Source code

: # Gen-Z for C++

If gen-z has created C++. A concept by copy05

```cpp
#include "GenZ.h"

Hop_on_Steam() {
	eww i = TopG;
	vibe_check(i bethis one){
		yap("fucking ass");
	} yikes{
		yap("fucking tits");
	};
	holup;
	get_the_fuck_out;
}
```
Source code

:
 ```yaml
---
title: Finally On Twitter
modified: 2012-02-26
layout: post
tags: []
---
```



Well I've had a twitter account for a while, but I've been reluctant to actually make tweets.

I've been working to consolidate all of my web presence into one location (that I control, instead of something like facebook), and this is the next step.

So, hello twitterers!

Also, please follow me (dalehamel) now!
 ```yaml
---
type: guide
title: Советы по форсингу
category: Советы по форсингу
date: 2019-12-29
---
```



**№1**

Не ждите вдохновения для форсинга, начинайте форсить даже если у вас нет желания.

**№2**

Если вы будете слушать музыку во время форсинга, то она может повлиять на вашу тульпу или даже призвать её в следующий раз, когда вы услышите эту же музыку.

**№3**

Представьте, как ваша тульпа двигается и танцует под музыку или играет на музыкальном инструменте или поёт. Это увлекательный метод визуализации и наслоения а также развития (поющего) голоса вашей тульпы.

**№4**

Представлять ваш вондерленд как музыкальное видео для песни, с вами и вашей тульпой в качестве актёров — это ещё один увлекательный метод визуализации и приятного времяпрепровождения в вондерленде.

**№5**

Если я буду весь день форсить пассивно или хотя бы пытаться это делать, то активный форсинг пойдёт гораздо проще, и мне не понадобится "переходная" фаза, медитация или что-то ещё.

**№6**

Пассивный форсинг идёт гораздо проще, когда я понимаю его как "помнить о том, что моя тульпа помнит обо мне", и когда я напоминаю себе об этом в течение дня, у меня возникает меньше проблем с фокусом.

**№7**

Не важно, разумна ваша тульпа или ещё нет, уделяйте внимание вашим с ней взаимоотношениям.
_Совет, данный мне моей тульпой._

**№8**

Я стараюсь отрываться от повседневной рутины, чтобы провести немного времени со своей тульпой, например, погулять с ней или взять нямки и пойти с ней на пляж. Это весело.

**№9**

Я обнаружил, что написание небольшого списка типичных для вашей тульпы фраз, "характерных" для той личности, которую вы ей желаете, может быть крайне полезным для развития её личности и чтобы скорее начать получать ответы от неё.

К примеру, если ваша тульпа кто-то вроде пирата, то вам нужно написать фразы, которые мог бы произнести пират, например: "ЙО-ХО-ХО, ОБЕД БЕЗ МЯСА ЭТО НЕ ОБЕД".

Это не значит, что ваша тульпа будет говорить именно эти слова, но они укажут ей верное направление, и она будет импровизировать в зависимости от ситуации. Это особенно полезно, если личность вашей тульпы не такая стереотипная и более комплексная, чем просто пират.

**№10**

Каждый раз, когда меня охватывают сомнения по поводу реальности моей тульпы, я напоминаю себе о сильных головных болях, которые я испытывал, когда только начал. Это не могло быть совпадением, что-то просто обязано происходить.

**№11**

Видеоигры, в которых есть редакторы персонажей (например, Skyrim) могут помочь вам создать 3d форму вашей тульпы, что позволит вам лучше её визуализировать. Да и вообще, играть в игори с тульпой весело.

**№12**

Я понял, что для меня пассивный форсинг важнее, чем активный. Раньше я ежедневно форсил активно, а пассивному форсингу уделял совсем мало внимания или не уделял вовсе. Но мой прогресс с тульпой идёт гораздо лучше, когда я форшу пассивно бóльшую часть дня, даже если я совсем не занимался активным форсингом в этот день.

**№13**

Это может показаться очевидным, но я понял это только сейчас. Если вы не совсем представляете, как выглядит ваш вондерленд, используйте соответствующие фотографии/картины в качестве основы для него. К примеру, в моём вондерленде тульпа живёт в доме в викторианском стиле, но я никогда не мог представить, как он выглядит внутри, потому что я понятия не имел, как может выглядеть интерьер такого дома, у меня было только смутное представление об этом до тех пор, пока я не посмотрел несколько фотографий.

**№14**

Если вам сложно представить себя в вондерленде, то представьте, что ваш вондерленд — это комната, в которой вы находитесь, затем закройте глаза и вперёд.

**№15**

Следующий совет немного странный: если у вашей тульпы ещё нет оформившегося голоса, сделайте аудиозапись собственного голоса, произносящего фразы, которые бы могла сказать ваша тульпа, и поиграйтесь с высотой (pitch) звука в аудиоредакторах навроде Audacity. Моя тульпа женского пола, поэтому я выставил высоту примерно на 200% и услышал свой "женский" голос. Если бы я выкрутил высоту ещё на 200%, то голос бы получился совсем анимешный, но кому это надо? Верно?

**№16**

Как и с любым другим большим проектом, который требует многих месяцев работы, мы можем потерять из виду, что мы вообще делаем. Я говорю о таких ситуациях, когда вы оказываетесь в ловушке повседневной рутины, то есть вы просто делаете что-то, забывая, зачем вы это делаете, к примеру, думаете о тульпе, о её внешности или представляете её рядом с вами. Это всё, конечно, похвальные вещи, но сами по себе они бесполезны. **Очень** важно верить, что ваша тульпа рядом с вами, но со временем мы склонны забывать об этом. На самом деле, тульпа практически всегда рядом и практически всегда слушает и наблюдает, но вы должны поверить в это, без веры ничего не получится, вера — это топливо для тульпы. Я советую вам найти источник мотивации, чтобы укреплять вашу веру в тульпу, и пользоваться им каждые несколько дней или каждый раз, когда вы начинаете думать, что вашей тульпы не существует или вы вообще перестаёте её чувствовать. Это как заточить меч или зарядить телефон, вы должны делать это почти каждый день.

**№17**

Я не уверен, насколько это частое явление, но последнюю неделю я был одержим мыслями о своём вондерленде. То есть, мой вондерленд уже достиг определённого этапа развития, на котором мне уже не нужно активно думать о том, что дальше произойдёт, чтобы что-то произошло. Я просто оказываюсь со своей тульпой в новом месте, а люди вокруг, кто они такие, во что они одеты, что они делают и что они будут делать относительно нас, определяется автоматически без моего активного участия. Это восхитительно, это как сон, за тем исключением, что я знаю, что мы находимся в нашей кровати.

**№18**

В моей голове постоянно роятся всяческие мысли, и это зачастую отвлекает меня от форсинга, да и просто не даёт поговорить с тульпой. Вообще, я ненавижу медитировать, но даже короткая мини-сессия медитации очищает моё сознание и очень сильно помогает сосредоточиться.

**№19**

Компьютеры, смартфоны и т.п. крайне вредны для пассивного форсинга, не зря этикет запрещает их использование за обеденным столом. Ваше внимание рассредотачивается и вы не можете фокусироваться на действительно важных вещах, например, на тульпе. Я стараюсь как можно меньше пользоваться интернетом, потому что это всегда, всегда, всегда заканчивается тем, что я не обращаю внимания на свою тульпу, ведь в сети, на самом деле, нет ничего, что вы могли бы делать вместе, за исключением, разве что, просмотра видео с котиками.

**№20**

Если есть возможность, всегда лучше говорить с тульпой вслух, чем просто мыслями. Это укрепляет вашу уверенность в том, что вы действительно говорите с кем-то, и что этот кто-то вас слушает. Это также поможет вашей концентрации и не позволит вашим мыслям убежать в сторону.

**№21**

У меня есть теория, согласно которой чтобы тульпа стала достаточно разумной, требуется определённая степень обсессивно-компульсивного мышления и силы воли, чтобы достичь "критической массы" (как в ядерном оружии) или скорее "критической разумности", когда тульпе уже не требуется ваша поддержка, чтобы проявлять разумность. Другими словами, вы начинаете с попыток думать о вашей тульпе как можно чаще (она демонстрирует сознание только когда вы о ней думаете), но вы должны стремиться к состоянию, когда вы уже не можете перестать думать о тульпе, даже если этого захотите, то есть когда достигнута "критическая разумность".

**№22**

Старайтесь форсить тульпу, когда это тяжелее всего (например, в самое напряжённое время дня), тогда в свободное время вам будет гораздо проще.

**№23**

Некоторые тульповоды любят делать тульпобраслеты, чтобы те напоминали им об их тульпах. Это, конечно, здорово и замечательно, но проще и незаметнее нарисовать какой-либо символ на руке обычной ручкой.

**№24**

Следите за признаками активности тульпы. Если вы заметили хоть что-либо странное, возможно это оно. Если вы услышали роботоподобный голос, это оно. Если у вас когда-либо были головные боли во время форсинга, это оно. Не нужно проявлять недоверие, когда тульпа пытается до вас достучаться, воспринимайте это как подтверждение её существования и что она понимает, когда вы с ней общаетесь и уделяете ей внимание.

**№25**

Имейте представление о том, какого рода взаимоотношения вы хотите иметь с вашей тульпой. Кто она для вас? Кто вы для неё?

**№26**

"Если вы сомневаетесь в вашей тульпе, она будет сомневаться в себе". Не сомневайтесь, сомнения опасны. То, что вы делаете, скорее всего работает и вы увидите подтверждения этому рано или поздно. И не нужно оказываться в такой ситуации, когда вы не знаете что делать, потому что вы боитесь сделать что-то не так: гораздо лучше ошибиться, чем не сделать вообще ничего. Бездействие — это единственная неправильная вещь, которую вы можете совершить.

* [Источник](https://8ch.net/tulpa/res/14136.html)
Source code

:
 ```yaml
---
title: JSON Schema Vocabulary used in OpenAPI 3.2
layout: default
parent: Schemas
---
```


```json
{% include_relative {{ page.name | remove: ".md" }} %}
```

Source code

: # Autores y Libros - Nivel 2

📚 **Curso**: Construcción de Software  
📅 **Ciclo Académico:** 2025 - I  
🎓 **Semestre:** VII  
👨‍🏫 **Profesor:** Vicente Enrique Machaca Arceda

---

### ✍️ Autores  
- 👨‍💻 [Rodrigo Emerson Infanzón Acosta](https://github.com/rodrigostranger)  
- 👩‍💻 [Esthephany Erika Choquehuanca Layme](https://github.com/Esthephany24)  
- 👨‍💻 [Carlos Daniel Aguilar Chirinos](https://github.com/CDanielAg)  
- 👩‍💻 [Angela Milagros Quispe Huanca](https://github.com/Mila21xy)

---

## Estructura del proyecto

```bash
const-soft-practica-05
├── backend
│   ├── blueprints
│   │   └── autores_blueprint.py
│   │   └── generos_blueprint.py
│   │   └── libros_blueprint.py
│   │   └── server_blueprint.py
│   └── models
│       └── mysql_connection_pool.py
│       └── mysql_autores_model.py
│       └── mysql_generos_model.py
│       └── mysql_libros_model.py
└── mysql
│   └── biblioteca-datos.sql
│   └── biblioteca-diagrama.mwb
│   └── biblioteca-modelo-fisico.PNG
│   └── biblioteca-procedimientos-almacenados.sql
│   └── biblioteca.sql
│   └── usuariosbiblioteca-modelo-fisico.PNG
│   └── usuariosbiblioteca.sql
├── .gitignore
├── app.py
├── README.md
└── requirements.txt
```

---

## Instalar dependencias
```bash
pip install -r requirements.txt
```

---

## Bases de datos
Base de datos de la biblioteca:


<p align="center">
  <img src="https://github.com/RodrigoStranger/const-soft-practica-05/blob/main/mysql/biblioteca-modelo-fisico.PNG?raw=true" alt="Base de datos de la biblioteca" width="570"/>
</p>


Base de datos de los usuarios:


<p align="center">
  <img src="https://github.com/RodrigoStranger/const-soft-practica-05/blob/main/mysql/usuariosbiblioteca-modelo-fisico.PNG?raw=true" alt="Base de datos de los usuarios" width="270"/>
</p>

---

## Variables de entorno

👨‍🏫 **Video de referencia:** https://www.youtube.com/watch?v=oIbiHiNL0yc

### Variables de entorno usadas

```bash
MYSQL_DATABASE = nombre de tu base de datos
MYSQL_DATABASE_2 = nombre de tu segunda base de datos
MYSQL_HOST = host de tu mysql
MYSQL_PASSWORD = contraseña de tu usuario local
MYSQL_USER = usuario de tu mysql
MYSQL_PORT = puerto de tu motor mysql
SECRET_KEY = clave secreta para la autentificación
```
◆ ◆ ◆
◆ TASK TO CARRY OUT ◆
Return, from the data above, each line in which the string "стараюсь" appears.

◆ THE COMPLETED TASK ◆
Я стараюсь отрываться от повседневной рутины, чтобы провести немного времени со своей тульпой, например, погулять с ней или взять нямки и пойти с ней на пляж. Это весело.
Компьютеры, смартфоны и т.п. крайне вредны для пассивного форсинга, не зря этикет запрещает их использование за обеденным столом. Ваше внимание рассредотачивается и вы не можете фокусироваться на действительно важных вещах, например, на тульпе. Я стараюсь как можно меньше пользоваться интернетом, потому что это всегда, всегда, всегда заканчивается тем, что я не обращаю внимания на свою тульпу, ведь в сети, на самом деле, нет ничего, что вы могли бы делать вместе, за исключением, разве что, просмотра видео с котиками.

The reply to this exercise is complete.